The FIBA Women’s World Cup 2022 will get going Wednesday evening – for most of us here in Canada
Taking place in Sydney, Australia, the World Cup will see 12 teams, including Canada, compete for the right to be crowned world champions.
Here’s a quick primer of everything you need to know about the upcoming tournament.
What is the FIBA Women’s World Cup and why is it important?
The World Cup is the world championship tournament of international women’s basketball.
Unlike the men’s World Cup, however, the women’s tournament doesn’t award as many automatic berths into the Olympics. Whereas seven Olympic spots are offered from the men’s World Cup (which is scheduled next year, Aug. 25- Sept. 10 in the Philippines, Japan and Indonesia), only one Olympic berth will be awarded at the women’s World Cup.
The winner of the FIBA Women’s World Cup 2022 will punch its ticket straight to the Paris 2024 Olympic tournament.
So, outside of the prestige that comes from competing for a world championship title, the most important aspect of the World Cup is the Olympic spot on the line. With that said, though, there will still be the opportunity to reach the Olympics in the form of the Olympic Qualifying Tournaments, beginning with the Olympic Pre-Qualifying Tournaments. They will pave the way as the first step towards Olympic qualification for all but the winner of the World Cup.
Who’s playing for Canada?
There will be 12 women representing Canada in Australia, including program mainstays such as Natalie Achonwa and Bridget Carleton. Most notable, however, is the return of program star Kia Nurse, who is making her comeback to competitive basketball at the World Cup after 11 months away due to a torn ACL in her right knee.
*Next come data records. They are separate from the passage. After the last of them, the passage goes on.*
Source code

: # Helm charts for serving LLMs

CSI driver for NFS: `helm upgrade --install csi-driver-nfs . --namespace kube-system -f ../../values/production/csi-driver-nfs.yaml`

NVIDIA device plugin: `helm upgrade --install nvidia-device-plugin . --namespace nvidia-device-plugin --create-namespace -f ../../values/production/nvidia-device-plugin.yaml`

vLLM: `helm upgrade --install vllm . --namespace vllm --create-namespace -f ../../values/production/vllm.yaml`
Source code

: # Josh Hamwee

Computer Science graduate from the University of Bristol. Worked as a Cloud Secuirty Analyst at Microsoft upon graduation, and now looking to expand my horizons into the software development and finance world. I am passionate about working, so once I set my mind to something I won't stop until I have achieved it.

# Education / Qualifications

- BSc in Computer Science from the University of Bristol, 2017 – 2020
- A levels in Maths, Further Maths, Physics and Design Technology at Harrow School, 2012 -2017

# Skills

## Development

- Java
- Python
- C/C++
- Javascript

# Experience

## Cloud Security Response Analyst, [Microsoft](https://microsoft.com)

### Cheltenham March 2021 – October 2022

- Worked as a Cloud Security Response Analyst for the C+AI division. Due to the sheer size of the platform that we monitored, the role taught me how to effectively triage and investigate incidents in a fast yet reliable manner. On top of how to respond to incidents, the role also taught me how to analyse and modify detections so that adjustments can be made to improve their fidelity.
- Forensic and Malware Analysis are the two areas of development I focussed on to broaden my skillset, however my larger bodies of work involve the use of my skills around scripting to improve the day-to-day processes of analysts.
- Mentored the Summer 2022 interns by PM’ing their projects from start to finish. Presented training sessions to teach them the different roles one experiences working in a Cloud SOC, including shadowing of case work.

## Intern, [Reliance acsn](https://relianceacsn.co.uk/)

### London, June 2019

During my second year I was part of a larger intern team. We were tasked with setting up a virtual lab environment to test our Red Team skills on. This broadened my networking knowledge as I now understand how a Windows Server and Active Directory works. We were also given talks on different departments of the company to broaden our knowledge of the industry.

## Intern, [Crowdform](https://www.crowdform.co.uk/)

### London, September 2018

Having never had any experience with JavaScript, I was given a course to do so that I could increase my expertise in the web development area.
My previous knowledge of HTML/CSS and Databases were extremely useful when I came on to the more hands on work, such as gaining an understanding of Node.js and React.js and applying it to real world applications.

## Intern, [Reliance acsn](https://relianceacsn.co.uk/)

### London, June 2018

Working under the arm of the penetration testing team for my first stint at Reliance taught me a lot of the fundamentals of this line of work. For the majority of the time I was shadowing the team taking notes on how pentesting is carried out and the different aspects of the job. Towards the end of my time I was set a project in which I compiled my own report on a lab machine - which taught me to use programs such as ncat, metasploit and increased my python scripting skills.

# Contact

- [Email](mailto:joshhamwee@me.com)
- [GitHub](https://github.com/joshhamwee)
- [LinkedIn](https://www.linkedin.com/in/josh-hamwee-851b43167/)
“I haven’t forgotten how to pass, dribble or shoot, it’s just a matter of being able to kind of do that at a high clip and at a high rate,” Nurse said in a conference call Monday. “And so that’s a lot of what I’m going to work through.”
Seeing Nurse back on a basketball court will be a welcome sight for not just fans of the program, but her teammates and coaches as well as she should provide some added veteran leadership, to say nothing of her actual on-court skills.
Here’s a complete look at Canada’s roster:
Natalie Achonwa, forward, Guelph, Ont.
Kayla Alexander, forward, Milton, Ont.
Laeticia Amihere, forward, Mississauga, Ont.
Bridget Carleton, guard, Chatham, Ont.
Shay Colley, guard, Brampton, Ont.
Nirra Fields, guard, Montreal.
Mael Gilles, guard, Montreal.
Taya Hanson, guard, Kelowna, B.C.
Sami Hill, guard, Toronto.
Aislinn Konig, guard, Langley, B.C.
Phillipina Kyei, forward, Calgary.
Kia Nurse, guard, Hamilton, Ont.
Who will Canada face?
The tournament is broken up into two groups of six teams with Canada in Group B.
In Canada’s group are a number of heavy hitters, including world No. 3 Australia. Canada is ranked fourth in the world but will still have its work cut out in the group as only four will advance past the round-robin stage into the quarterfinals.
The following is a look at Group B, with each team’s respective world ranking:
For those wondering, the United States is the top-ranked country in the world. It’s competing in Group A along with Belgium, China, Bosnia and Herzegovina, Puerto Rico and South Korea.
How did Canada qualify for the World Cup?
Canada qualified for the World Cup in its World Cup qualifying tournament in February n Japan.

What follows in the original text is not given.